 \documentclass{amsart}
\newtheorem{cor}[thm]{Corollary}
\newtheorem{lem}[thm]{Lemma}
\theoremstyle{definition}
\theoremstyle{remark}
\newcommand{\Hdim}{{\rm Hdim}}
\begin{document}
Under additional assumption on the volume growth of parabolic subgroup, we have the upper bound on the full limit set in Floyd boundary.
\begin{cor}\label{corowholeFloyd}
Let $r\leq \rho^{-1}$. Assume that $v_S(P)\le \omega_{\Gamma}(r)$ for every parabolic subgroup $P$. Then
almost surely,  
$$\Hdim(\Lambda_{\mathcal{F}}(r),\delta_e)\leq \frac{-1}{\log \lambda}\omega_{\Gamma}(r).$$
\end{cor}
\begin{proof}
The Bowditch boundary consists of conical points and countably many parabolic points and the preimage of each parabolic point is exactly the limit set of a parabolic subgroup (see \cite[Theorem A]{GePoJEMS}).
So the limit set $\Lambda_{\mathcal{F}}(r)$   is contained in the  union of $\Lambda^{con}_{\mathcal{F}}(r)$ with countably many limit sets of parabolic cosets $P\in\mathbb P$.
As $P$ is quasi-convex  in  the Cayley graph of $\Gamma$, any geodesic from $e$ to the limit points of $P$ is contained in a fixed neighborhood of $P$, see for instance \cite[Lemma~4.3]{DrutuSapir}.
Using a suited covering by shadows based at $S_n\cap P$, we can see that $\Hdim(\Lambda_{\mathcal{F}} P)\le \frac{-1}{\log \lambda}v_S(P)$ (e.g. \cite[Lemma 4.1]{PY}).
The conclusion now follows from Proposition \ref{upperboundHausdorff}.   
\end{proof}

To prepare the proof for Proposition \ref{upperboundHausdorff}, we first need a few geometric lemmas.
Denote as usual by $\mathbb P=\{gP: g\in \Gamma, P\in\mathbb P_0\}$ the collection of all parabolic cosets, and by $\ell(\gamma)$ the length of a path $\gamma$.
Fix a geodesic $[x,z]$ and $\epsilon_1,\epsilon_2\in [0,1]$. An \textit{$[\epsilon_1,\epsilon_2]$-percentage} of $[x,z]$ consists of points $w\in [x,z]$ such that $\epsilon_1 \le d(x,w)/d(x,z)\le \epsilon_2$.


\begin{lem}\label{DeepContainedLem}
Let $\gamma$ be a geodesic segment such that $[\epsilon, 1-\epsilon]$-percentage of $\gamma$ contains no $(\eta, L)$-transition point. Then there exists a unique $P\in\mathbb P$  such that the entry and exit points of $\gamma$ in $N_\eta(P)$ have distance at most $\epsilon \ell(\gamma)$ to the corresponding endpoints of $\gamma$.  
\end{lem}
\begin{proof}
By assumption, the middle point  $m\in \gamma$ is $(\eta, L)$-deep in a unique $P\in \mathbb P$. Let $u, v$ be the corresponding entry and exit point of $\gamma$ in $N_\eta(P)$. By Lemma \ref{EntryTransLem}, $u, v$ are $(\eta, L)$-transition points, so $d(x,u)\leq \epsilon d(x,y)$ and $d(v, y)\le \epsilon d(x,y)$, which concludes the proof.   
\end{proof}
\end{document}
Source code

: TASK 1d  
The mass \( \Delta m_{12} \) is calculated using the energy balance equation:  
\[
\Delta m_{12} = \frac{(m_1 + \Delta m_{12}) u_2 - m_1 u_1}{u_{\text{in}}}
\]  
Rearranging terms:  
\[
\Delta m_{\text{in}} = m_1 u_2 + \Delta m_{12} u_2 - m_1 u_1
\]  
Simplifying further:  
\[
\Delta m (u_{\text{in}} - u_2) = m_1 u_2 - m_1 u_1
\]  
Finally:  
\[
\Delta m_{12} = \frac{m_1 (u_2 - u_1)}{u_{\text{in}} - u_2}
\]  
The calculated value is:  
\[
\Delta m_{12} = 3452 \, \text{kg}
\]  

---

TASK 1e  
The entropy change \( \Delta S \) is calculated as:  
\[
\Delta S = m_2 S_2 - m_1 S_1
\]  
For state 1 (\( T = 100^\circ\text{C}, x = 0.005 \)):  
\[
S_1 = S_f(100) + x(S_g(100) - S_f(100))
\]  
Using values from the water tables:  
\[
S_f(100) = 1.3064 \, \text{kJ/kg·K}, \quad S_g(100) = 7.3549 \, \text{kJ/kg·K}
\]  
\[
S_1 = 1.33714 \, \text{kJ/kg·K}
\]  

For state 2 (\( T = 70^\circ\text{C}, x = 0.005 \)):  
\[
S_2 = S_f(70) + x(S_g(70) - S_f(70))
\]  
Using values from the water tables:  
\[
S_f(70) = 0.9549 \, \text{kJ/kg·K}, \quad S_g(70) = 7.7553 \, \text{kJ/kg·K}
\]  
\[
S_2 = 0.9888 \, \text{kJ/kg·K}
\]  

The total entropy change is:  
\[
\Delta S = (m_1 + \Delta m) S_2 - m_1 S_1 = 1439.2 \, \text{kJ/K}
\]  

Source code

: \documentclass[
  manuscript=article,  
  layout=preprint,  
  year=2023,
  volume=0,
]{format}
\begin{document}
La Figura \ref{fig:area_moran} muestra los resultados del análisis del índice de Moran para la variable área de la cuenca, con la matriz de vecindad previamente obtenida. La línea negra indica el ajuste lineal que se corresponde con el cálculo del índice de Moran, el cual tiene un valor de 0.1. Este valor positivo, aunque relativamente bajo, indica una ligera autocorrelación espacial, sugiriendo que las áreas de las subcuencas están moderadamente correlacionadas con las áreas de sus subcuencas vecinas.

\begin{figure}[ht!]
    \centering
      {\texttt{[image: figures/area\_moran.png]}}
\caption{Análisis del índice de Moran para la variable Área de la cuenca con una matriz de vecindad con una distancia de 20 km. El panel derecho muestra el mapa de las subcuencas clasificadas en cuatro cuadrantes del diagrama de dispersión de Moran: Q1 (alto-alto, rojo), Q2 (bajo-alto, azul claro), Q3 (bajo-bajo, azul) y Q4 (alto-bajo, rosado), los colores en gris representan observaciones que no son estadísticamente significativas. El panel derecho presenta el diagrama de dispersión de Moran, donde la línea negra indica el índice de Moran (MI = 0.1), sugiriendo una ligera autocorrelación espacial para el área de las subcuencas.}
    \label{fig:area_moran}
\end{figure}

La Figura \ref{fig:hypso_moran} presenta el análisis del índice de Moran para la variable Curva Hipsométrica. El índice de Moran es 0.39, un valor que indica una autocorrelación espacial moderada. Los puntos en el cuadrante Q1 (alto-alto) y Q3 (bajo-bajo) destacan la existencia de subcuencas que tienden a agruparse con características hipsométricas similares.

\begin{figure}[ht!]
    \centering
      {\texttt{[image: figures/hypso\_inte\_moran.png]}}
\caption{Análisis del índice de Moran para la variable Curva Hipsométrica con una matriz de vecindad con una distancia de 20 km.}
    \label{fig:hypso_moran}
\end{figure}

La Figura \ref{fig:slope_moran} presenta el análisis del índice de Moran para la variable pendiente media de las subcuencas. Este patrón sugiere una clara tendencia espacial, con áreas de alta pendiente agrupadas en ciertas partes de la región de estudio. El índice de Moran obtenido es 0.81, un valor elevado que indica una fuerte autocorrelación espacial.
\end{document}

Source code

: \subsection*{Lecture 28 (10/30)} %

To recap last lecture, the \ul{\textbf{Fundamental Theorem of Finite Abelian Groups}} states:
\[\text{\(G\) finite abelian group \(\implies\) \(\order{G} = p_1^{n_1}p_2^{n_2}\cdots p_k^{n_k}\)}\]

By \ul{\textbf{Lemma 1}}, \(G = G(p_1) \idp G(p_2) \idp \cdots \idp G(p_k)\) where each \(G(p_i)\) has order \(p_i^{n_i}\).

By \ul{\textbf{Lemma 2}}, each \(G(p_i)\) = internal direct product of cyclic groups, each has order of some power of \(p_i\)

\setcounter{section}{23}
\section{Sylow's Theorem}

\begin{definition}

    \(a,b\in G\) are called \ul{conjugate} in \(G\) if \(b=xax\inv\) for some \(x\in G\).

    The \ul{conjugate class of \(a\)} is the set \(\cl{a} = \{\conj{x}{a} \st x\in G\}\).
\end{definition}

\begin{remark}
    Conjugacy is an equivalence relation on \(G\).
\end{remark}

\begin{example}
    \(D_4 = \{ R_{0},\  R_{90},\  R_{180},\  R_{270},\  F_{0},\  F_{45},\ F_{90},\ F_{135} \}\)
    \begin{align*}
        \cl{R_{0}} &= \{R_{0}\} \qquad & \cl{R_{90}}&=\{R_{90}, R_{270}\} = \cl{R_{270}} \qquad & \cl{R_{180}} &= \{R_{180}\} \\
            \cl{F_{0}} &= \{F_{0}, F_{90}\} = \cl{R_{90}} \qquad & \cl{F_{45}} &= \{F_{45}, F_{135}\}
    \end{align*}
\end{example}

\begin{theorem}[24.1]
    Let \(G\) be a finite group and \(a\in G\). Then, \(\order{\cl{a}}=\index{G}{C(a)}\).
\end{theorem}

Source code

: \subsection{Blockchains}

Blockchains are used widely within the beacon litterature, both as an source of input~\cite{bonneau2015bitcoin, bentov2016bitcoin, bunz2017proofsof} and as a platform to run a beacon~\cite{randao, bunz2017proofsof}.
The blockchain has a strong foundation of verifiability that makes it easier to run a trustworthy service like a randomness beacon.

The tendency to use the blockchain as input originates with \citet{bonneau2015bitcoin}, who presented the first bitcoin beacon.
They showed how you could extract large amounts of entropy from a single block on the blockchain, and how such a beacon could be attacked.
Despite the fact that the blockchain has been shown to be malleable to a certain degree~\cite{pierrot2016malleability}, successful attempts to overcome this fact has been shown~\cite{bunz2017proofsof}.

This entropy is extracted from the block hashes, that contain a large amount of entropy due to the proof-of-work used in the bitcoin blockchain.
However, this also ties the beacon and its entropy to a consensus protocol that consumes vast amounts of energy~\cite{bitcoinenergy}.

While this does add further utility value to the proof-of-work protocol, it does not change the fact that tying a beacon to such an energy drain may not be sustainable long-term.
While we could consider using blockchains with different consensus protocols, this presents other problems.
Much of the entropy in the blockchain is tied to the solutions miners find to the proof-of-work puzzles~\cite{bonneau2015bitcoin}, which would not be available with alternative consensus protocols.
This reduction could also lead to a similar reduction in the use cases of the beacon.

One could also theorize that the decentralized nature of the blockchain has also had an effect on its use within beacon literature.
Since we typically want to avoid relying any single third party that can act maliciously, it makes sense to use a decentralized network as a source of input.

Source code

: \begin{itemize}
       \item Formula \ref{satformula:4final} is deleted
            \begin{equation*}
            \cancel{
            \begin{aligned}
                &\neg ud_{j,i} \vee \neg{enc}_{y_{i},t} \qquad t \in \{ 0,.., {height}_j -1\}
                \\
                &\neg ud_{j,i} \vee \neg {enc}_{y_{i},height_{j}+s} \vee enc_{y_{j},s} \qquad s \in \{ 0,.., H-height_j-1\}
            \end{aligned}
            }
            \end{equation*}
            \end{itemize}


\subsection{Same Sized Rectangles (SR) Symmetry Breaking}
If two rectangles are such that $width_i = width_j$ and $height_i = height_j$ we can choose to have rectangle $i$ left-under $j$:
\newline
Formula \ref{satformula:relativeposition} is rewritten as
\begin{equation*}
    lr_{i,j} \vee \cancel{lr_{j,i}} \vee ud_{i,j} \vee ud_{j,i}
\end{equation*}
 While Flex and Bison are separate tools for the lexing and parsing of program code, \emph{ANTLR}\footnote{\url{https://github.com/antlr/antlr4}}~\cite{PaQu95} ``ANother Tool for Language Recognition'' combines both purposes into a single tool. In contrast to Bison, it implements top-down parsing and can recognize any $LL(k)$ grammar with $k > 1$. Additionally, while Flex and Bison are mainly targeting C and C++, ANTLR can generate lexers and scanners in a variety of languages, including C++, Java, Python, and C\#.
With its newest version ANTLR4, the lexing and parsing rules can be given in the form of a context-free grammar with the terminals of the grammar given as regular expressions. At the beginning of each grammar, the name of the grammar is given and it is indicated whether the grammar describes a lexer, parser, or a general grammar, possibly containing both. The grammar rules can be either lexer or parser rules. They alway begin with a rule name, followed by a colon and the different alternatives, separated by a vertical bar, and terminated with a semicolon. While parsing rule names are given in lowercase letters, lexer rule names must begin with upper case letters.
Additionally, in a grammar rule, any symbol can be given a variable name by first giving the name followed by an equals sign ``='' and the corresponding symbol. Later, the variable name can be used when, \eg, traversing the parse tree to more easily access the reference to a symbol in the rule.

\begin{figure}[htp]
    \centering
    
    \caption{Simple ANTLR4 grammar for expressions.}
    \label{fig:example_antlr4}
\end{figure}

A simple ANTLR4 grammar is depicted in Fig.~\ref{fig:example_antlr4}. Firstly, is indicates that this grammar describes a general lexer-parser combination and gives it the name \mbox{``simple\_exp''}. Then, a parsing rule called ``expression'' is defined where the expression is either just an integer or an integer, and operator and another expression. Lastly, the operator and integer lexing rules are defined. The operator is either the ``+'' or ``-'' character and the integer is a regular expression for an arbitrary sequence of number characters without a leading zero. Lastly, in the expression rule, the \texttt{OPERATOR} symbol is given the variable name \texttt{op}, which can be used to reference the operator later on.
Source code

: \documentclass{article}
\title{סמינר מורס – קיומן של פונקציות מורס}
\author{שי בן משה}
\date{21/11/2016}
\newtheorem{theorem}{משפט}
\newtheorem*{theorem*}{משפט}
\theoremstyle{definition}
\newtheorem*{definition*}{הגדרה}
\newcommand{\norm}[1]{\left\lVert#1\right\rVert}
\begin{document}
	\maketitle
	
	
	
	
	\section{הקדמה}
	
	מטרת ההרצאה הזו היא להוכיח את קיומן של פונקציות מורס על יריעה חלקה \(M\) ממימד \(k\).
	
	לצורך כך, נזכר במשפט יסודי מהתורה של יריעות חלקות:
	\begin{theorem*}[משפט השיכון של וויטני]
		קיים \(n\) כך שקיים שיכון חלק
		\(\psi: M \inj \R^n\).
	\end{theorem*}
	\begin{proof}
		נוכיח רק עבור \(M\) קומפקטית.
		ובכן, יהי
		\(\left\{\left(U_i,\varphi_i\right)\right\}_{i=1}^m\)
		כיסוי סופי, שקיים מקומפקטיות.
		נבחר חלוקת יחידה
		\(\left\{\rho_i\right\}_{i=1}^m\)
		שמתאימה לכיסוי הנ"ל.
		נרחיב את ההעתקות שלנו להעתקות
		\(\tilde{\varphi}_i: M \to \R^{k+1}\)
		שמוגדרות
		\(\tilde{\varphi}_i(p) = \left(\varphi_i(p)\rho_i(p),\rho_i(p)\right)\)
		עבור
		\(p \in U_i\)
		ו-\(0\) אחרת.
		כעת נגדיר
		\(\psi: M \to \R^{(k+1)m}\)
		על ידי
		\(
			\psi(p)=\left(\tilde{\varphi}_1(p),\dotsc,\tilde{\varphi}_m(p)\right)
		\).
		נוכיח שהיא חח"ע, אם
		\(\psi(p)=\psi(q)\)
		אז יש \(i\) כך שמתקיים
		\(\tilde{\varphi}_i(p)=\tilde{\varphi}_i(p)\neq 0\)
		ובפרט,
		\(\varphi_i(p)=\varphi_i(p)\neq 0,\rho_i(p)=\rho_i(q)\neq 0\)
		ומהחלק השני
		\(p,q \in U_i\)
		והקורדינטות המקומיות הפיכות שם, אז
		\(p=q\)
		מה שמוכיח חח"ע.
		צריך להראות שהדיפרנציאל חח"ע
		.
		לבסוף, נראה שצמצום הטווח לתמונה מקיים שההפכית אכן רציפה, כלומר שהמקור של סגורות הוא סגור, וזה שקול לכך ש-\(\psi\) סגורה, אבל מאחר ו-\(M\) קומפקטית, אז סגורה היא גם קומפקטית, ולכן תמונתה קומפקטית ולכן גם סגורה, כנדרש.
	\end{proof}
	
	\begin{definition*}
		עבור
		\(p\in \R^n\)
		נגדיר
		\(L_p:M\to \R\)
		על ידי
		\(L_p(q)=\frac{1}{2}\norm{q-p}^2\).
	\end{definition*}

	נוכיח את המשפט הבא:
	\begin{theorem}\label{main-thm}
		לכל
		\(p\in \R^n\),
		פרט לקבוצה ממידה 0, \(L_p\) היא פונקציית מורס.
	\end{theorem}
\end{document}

────────────────────

Only a number is wanted here: how many lines in the data above include the string "Additionally"?

2